PROBLEM: Line count for "tlačítka": give the number of lines in the records below that hold it, and nothing else.

##### EXTRACTED INFORMATION #####

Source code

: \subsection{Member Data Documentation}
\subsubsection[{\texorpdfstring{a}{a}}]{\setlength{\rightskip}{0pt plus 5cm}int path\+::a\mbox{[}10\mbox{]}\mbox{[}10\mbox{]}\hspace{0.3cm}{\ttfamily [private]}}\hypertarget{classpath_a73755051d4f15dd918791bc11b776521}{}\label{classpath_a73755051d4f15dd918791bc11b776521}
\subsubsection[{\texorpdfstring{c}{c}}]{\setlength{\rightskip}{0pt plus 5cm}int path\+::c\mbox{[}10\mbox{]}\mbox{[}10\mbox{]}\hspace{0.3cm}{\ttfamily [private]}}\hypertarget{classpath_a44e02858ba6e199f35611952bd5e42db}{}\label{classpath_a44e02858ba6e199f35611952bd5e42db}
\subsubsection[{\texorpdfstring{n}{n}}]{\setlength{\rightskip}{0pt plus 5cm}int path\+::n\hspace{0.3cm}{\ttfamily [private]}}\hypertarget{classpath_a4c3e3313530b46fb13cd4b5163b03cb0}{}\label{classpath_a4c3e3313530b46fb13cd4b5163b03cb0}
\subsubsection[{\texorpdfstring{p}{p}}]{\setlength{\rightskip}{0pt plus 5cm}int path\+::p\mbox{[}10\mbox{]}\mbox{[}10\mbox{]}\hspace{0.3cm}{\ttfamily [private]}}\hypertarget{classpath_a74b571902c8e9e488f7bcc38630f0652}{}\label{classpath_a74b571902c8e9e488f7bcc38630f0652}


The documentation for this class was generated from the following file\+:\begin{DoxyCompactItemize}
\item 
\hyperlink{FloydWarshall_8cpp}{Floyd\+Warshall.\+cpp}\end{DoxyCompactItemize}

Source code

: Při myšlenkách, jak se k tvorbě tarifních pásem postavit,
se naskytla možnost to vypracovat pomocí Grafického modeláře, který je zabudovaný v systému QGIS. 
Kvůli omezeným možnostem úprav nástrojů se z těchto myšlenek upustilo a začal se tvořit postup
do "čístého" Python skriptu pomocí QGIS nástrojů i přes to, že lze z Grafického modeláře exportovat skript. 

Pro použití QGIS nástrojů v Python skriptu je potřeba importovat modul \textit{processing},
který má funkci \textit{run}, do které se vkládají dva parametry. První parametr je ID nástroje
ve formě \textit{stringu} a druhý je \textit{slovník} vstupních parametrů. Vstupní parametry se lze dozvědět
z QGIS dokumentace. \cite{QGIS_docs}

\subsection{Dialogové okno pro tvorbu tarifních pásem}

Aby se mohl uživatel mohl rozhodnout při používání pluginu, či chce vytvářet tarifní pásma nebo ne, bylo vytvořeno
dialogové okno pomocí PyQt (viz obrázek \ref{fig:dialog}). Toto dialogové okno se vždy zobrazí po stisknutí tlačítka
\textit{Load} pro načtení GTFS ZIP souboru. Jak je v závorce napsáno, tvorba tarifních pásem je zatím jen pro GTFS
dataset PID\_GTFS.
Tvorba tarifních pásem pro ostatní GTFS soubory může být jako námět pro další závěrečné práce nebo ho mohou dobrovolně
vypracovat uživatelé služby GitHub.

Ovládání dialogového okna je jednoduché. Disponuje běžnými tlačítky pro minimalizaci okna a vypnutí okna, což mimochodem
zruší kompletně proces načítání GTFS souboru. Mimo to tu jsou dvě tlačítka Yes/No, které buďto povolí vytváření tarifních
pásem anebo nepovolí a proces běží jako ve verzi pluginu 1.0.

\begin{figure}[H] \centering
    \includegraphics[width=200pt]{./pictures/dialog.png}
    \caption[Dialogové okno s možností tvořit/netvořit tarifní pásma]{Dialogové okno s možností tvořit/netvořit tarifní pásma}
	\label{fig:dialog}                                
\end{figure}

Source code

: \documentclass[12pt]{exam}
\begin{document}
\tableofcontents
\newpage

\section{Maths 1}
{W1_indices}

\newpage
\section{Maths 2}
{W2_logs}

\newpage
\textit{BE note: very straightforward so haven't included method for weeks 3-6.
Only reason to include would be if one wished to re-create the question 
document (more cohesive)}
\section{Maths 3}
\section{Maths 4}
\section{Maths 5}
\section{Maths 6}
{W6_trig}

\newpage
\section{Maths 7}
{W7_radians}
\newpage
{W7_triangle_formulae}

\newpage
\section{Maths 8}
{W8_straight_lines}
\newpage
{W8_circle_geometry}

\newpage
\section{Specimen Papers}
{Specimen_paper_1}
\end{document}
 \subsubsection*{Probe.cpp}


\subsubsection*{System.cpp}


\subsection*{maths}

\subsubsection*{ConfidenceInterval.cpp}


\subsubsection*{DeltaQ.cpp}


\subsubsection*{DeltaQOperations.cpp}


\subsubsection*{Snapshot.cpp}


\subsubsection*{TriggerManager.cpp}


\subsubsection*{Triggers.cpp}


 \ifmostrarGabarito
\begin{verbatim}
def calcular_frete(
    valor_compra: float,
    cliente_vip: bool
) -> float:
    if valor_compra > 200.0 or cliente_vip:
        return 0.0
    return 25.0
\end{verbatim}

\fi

#####
##### EXTRACTED INFORMATION #####

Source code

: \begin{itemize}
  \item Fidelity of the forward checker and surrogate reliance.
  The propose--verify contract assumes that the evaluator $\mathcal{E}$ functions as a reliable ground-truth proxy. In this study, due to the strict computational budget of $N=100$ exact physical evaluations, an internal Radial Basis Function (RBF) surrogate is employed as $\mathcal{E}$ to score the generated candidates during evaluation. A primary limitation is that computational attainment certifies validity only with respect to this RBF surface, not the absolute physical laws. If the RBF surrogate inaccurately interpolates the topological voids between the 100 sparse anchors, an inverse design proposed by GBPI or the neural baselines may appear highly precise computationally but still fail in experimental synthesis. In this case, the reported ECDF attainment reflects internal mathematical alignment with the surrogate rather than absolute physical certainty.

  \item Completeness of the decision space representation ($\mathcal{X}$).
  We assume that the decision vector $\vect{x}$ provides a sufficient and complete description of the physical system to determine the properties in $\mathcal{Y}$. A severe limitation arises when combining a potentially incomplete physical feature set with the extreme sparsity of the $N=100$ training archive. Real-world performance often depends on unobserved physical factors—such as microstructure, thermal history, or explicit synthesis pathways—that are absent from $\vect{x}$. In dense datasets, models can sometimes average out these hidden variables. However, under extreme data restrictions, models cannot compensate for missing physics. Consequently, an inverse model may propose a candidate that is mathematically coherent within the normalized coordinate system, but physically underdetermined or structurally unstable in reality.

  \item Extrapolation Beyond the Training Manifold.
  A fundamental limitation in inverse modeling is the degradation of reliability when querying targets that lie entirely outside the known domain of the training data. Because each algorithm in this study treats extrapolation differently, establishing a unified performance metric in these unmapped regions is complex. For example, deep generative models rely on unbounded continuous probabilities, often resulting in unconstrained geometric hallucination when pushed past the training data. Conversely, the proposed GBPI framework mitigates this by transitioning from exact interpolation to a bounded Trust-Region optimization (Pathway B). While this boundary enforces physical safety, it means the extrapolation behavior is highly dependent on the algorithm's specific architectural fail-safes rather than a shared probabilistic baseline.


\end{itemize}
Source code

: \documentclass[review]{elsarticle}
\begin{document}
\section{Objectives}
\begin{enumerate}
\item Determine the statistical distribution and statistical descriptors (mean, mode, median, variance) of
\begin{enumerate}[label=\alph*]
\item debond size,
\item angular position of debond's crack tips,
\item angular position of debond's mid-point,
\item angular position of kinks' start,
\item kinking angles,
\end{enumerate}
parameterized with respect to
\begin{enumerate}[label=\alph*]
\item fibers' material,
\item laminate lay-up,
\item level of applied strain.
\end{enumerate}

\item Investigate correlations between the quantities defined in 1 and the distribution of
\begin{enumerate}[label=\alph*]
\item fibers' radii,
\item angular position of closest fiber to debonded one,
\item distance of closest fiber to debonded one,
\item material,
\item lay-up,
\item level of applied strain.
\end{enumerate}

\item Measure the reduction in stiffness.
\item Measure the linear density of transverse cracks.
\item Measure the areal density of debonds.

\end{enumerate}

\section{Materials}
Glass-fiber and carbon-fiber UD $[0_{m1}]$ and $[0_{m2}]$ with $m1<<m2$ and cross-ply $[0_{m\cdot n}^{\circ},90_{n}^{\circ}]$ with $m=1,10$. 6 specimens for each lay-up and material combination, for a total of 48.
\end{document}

#####

RESPONSE BOX: 2